Work instruction >>
Make an exact copy of the records below, leaving every image out.

Data to use >>

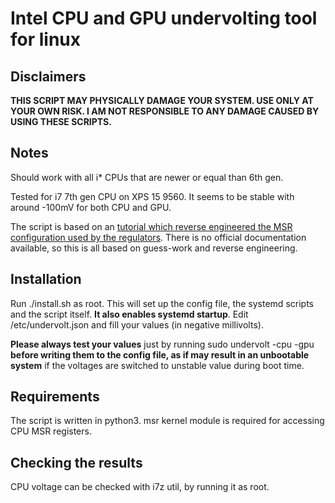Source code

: Intel CPU and GPU undervolting tool for linux
=============================================

Disclaimers
-----------

**THIS SCRIPT MAY PHYSICALLY DAMAGE YOUR SYSTEM. USE ONLY AT YOUR OWN RISK. I AM NOT RESPONSIBLE TO ANY DAMAGE CAUSED BY USING THESE SCRIPTS.**

Notes
-----

Should work with all i* CPUs that are newer or equal than 6th gen.

Tested for i7 7th gen CPU on XPS 15 9560. It seems to be stable with around -100mV for both CPU and GPU.

The script is based on an [tutorial which reverse engineered the MSR configuration used by the regulators](https://github.com/mihic/linux-intel-undervolt). There
is no official documentation available, so this is all based on guess-work and reverse engineering.

Installation
------------

Run ./install.sh as root. This will set up the config file, the systemd scripts and the script itself. **It also enables systemd startup**.
Edit /etc/undervolt.json and fill your values (in negative millivolts).

**Please always test your values** just by running sudo undervolt -cpu <value> -gpu <value> **before writing them to the config file, as if
may result in an unbootable system** if the voltages are switched to unstable value during boot time.

Requirements
------------

The script is written in python3. msr kernel module is required for accessing CPU MSR registers.

Checking the results
--------------------

CPU voltage can be checked with i7z util, by running it as root.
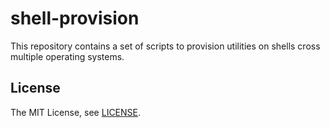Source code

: # shell-provision

This repository contains a set of scripts to provision utilities on shells cross
multiple operating systems.

## License

The MIT License, see [LICENSE](./LICENSE).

Answer for the task >>
Source code

: Intel CPU and GPU undervolting tool for linux
=============================================

Disclaimers
-----------

**THIS SCRIPT MAY PHYSICALLY DAMAGE YOUR SYSTEM. USE ONLY AT YOUR OWN RISK. I AM NOT RESPONSIBLE TO ANY DAMAGE CAUSED BY USING THESE SCRIPTS.**

Notes
-----

Should work with all i* CPUs that are newer or equal than 6th gen.

Tested for i7 7th gen CPU on XPS 15 9560. It seems to be stable with around -100mV for both CPU and GPU.

The script is based on an [tutorial which reverse engineered the MSR configuration used by the regulators](https://github.com/mihic/linux-intel-undervolt). There
is no official documentation available, so this is all based on guess-work and reverse engineering.

Installation
------------

Run ./install.sh as root. This will set up the config file, the systemd scripts and the script itself. **It also enables systemd startup**.
Edit /etc/undervolt.json and fill your values (in negative millivolts).

**Please always test your values** just by running sudo undervolt -cpu <value> -gpu <value> **before writing them to the config file, as if
may result in an unbootable system** if the voltages are switched to unstable value during boot time.

Requirements
------------

The script is written in python3. msr kernel module is required for accessing CPU MSR registers.

Checking the results
--------------------

CPU voltage can be checked with i7z util, by running it as root.
Source code

: # shell-provision

This repository contains a set of scripts to provision utilities on shells cross
multiple operating systems.

## License

The MIT License, see [LICENSE](./LICENSE).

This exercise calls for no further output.